Exercise requirements: Go through the listing and transcribe each line exactly.

Data for review:
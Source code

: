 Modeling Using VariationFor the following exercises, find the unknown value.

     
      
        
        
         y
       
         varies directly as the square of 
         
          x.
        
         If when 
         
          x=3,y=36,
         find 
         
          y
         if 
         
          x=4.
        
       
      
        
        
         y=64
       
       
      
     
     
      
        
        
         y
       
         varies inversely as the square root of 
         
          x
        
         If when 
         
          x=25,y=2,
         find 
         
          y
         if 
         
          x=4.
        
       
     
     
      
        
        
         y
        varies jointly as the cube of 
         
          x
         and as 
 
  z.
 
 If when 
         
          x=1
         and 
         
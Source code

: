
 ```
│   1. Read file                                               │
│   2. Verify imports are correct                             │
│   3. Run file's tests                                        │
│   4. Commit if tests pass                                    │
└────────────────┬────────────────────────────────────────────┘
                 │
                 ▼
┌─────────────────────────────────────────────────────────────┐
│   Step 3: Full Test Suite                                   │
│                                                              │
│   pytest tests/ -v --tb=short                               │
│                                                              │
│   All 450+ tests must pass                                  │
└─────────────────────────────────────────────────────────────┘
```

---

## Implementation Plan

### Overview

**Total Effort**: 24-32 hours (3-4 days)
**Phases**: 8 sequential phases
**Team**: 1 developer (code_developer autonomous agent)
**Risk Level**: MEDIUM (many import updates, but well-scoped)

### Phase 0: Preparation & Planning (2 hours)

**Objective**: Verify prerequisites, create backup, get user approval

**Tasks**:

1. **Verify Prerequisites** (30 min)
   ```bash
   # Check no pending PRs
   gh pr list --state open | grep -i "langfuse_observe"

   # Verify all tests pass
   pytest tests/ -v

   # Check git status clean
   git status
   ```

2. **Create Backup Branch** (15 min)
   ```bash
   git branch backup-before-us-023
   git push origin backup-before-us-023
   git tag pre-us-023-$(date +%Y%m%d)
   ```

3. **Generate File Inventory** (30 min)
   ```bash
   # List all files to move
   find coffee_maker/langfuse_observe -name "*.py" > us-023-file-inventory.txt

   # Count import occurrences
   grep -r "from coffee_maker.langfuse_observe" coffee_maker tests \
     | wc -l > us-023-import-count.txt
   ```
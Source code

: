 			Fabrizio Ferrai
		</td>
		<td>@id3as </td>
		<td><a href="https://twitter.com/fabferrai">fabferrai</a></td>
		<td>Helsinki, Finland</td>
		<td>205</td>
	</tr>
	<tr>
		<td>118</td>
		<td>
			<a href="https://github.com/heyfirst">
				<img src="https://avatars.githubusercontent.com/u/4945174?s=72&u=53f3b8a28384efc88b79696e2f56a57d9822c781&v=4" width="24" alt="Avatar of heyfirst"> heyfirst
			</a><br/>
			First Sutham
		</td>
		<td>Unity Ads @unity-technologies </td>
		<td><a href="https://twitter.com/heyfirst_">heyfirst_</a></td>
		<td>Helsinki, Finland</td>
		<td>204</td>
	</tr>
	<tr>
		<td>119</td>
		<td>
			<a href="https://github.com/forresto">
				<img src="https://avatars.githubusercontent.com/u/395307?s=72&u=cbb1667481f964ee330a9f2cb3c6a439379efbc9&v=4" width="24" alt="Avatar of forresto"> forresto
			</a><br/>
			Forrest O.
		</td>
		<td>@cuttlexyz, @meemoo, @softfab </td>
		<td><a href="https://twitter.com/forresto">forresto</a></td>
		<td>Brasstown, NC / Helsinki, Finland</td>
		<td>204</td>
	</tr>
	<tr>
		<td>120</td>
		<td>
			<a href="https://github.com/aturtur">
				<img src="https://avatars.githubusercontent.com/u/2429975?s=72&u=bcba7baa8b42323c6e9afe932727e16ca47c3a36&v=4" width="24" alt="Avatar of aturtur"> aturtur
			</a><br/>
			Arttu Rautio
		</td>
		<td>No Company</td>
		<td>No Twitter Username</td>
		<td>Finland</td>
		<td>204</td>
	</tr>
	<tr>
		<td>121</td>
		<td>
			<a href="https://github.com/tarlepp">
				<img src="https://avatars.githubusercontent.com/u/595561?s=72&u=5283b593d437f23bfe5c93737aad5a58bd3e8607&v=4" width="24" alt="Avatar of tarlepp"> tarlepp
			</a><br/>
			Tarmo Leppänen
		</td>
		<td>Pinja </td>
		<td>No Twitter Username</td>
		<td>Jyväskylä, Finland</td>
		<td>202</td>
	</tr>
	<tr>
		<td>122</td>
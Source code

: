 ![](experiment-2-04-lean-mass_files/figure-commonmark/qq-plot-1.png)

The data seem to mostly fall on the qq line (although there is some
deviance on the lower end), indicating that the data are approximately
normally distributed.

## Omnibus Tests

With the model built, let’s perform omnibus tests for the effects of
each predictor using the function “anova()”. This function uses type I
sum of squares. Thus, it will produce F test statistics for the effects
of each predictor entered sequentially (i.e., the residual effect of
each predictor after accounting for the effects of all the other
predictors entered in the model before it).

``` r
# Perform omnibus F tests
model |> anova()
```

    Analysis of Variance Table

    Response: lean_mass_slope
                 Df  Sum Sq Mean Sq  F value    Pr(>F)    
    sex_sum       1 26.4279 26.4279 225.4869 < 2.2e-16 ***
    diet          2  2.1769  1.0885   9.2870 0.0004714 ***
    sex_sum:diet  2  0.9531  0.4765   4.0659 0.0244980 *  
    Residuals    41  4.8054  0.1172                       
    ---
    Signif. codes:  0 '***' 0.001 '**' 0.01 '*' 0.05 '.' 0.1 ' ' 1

Solution for this task:
Source code

: Modeling Using VariationFor the following exercises, find the unknown value.

     
      
        
        
         y
       
         varies directly as the square of 
         
          x.
        
         If when 
         
          x=3,y=36,
         find 
         
          y
         if 
         
          x=4.
        
       
      
        
        
         y=64
       
       
      
     
     
      
        
        
         y
       
         varies inversely as the square root of 
         
          x
        
         If when 
         
          x=25,y=2,
         find 
         
          y
         if 
         
          x=4.
        
       
     
     
      
        
        
         y
        varies jointly as the cube of 
         
          x
         and as 
 
  z.
 
 If when 
         
          x=1
         and 
         
Source code

:
 ```
│   1. Read file                                               │
│   2. Verify imports are correct                             │
│   3. Run file's tests                                        │
│   4. Commit if tests pass                                    │
└────────────────┬────────────────────────────────────────────┘
                 │
                 ▼
┌─────────────────────────────────────────────────────────────┐
│   Step 3: Full Test Suite                                   │
│                                                              │
│   pytest tests/ -v --tb=short                               │
│                                                              │
│   All 450+ tests must pass                                  │
└─────────────────────────────────────────────────────────────┘
```

---

## Implementation Plan

### Overview

**Total Effort**: 24-32 hours (3-4 days)
**Phases**: 8 sequential phases
**Team**: 1 developer (code_developer autonomous agent)
**Risk Level**: MEDIUM (many import updates, but well-scoped)

### Phase 0: Preparation & Planning (2 hours)

**Objective**: Verify prerequisites, create backup, get user approval

**Tasks**:

1. **Verify Prerequisites** (30 min)
   ```bash
   # Check no pending PRs
   gh pr list --state open | grep -i "langfuse_observe"

   # Verify all tests pass
   pytest tests/ -v

   # Check git status clean
   git status
   ```

2. **Create Backup Branch** (15 min)
   ```bash
   git branch backup-before-us-023
   git push origin backup-before-us-023
   git tag pre-us-023-$(date +%Y%m%d)
   ```

3. **Generate File Inventory** (30 min)
   ```bash
   # List all files to move
   find coffee_maker/langfuse_observe -name "*.py" > us-023-file-inventory.txt

   # Count import occurrences
   grep -r "from coffee_maker.langfuse_observe" coffee_maker tests \
     | wc -l > us-023-import-count.txt
   ```
Source code

: 			Fabrizio Ferrai
		</td>
		<td>@id3as </td>
		<td><a href="https://twitter.com/fabferrai">fabferrai</a></td>
		<td>Helsinki, Finland</td>
		<td>205</td>
	</tr>
	<tr>
		<td>118</td>
		<td>
			<a href="https://github.com/heyfirst">
				<img src="https://avatars.githubusercontent.com/u/4945174?s=72&u=53f3b8a28384efc88b79696e2f56a57d9822c781&v=4" width="24" alt="Avatar of heyfirst"> heyfirst
			</a><br/>
			First Sutham
		</td>
		<td>Unity Ads @unity-technologies </td>
		<td><a href="https://twitter.com/heyfirst_">heyfirst_</a></td>
		<td>Helsinki, Finland</td>
		<td>204</td>
	</tr>
	<tr>
		<td>119</td>
		<td>
			<a href="https://github.com/forresto">
				<img src="https://avatars.githubusercontent.com/u/395307?s=72&u=cbb1667481f964ee330a9f2cb3c6a439379efbc9&v=4" width="24" alt="Avatar of forresto"> forresto
			</a><br/>
			Forrest O.
		</td>
		<td>@cuttlexyz, @meemoo, @softfab </td>
		<td><a href="https://twitter.com/forresto">forresto</a></td>
		<td>Brasstown, NC / Helsinki, Finland</td>
		<td>204</td>
	</tr>
	<tr>
		<td>120</td>
		<td>
			<a href="https://github.com/aturtur">
				<img src="https://avatars.githubusercontent.com/u/2429975?s=72&u=bcba7baa8b42323c6e9afe932727e16ca47c3a36&v=4" width="24" alt="Avatar of aturtur"> aturtur
			</a><br/>
			Arttu Rautio
		</td>
		<td>No Company</td>
		<td>No Twitter Username</td>
		<td>Finland</td>
		<td>204</td>
	</tr>
	<tr>
		<td>121</td>
		<td>
			<a href="https://github.com/tarlepp">
				<img src="https://avatars.githubusercontent.com/u/595561?s=72&u=5283b593d437f23bfe5c93737aad5a58bd3e8607&v=4" width="24" alt="Avatar of tarlepp"> tarlepp
			</a><br/>
			Tarmo Leppänen
		</td>
		<td>Pinja </td>
		<td>No Twitter Username</td>
		<td>Jyväskylä, Finland</td>
		<td>202</td>
	</tr>
	<tr>
		<td>122</td>
Source code

: ![](experiment-2-04-lean-mass_files/figure-commonmark/qq-plot-1.png)

The data seem to mostly fall on the qq line (although there is some
deviance on the lower end), indicating that the data are approximately
normally distributed.

## Omnibus Tests

With the model built, let’s perform omnibus tests for the effects of
each predictor using the function “anova()”. This function uses type I
sum of squares. Thus, it will produce F test statistics for the effects
of each predictor entered sequentially (i.e., the residual effect of
each predictor after accounting for the effects of all the other
predictors entered in the model before it).

``` r
# Perform omnibus F tests
model |> anova()
```

    Analysis of Variance Table

    Response: lean_mass_slope
                 Df  Sum Sq Mean Sq  F value    Pr(>F)    
    sex_sum       1 26.4279 26.4279 225.4869 < 2.2e-16 ***
    diet          2  2.1769  1.0885   9.2870 0.0004714 ***
    sex_sum:diet  2  0.9531  0.4765   4.0659 0.0244980 *  
    Residuals    41  4.8054  0.1172                       
    ---
    Signif. codes:  0 '***' 0.001 '**' 0.01 '*' 0.05 '.' 0.1 ' ' 1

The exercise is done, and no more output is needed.